People taking a few dollars “under the table” for a favor to be granted later may be something that is often joked about in New York. The truth, however, is that federal officials take accusations of bribery very seriously. Indeed, according to information shared in the United States Attorneys’ Annual Statistical Report, there were 418 cases of official corruption involving 575 defendants filed in 2015 alone. A federal bribery conviction can carry with it stiff penalties. The question is when is it lawful for a transaction involving an official to be conducted?
The statute explaining federal bribery guidelines (as shared by the Legal Information Institute) defines a “public official” to be:
- A member of Congress
- A Delegate
- A Resident Commissioner
- Any officer, employee or person acting for or on behalf of the United States or any agency of its government
Furthermore, those selected to public office by nomination or appointment are also covered under this statute.
The law specifically forbids any public official or one selected to public office to demand, seek, accept or agree to accept anything of value from another party in return for certain favors or advantages.

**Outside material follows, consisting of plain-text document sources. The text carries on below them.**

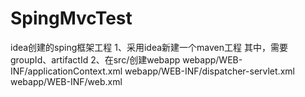 # SpingMvcTest
idea创建的sping框架工程
1、采用idea新建一个maven工程
  其中，需要groupId、artifactId
2、在src/创建webapp
  webapp/WEB-INF/applicationContext.xml
  webapp/WEB-INF/dispatcher-servlet.xml
  webapp/WEB-INF/web.xml

  
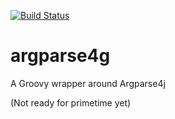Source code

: [![Build Status](https://travis-ci.org/delphyne/argparse4g.svg?branch=master)](https://travis-ci.org/delphyne/argparse4g)

# argparse4g
A Groovy wrapper around Argparse4j

(Not ready for primetime yet)

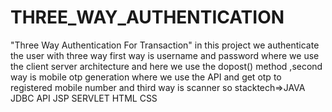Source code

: # THREE_WAY_AUTHENTICATION
"Three Way Authentication For Transaction" in this project we authenticate the user with three way first way is username and password where we use the client server architecture and here we use the dopost() method  ,second way is mobile otp generation where we use the API and get otp to registered mobile number and third way is scanner so stacktech=>JAVA JDBC API JSP SERVLET HTML CSS 
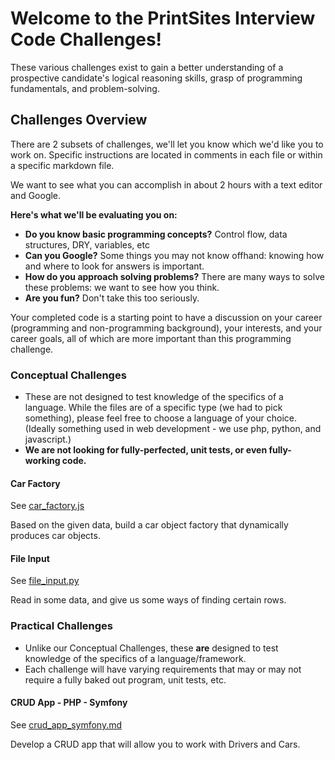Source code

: # Welcome to the PrintSites Interview Code Challenges!

These various challenges exist to gain a better understanding of a prospective candidate's logical reasoning skills, grasp of programming fundamentals, and problem-solving.

## Challenges Overview

There are 2 subsets of challenges, we'll let you know which we'd like you to work on. 
Specific instructions are located in comments in each file or within a specific markdown file.

We want to see what you can accomplish in about 2 hours with a text editor and Google.

**Here's what we'll be evaluating you on:**

- **Do you know basic programming concepts?** Control flow, data structures, DRY, variables, etc
- **Can you Google?** Some things you may not know offhand: knowing how and where to look for answers is important.
- **How do you approach solving problems?** There are many ways to solve these problems: we want to see how you think. 
- **Are you fun?** Don't take this too seriously.

Your completed code is a starting point to have a discussion on your career (programming and non-programming background), your interests, and your career goals, all of which are more important than this programming challenge.

### Conceptual Challenges
- These are not designed to test knowledge of the specifics of a language. While the files are of a specific type (we had to pick something), please feel free to choose a language of your choice. (Ideally something used in web development - we use php, python, and javascript.)
- **We are not looking for fully-perfected, unit tests, or even fully-working code.**

#### Car Factory

See [car_factory.js](conceptual/car_factory.js)

Based on the given data, build a car object factory that dynamically produces car objects.

#### File Input

See [file_input.py](conceptual/file_input.py)

Read in some data, and give us some ways of finding certain rows.

### Practical Challenges
- Unlike our Conceptual Challenges, these **are** designed to test knowledge of the specifics of a language/framework.
- Each challenge will have varying requirements that may or may not require a fully baked out program, unit tests, etc.

#### CRUD App - PHP - Symfony

See [crud_app_symfony.md](practical/crud_app_symfony.md)

Develop a CRUD app that will allow you to work with Drivers and Cars.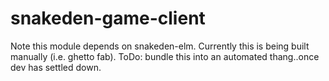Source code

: # snakeden-game-client

Note this module depends on snakeden-elm. Currently this is being built manually (i.e. ghetto fab). ToDo: bundle this into an automated thang..once dev has settled down.

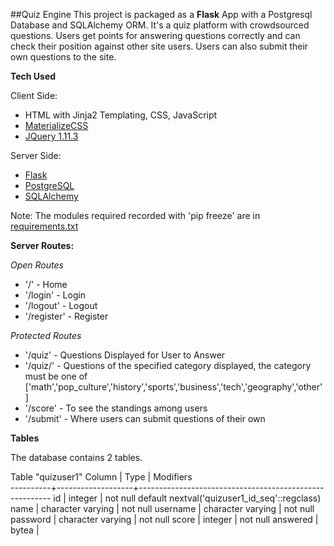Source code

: ##Quiz Engine
This project is packaged as a **Flask** App with a Postgresql Database and SQLAlchemy ORM. It's a quiz platform with crowdsourced questions. Users get points for answering questions correctly and can check their position against other site users. Users can also submit their own questions to the site.

**Tech Used**

Client Side:

* HTML with Jinja2 Templating, CSS, JavaScript
* [MaterializeCSS](http://wwwmaterializecss.com)
* [JQuery 1.11.3](https://www.jquery.com)

Server Side:

* [Flask](http://flask.pocoo.org)
* [PostgreSQL](http://www.postgresql.org/)
* [SQLAlchemy](http://www.sqlalchemy.org/)

Note: The modules required recorded with 'pip freeze' are in [requirements.txt](https://github.com/suhithr/Quiz-Engine/blob/master/requirements.txt)

**Server Routes:**

*Open Routes*

* '/' - Home
* '/login' - Login
* '/logout' - Logout
* '/register' - Register

*Protected Routes*

* '/quiz' - Questions Displayed for User to Answer
* '/quiz/<category>' - Questions of the specified category displayed, the category must be one of ['math','pop_culture','history','sports','business','tech','geography','other']
* '/score' - To see the standings among users
* '/submit' - Where users can submit questions of their own

**Tables**

The database contains 2 tables.

Table "quizuser1"
  Column  |       Type        |                       Modifiers                        
----------+-------------------+--------------------------------------------------------
 id       | integer           | not null default nextval('quizuser1_id_seq'::regclass)
 name     | character varying | not null
 username | character varying | not null
 password | character varying | not null
 score    | integer           | not null
 answered | bytea             |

These include influencing the performance or outcome of an official act (including choosing to omit the performance of one’s duties), or allowing or colluding in the commission of fraud.
Officials are also prohibited from receiving any sort of compensation in exchange for influence over their testimonies (or the decision excuse themselves from testifying) in a trial or hearing. However, an official may accept payment for lawful witness fees, as well as reimbursement for travel, subsistence and time lost from a party on whose behalf the he or she has been called to testify.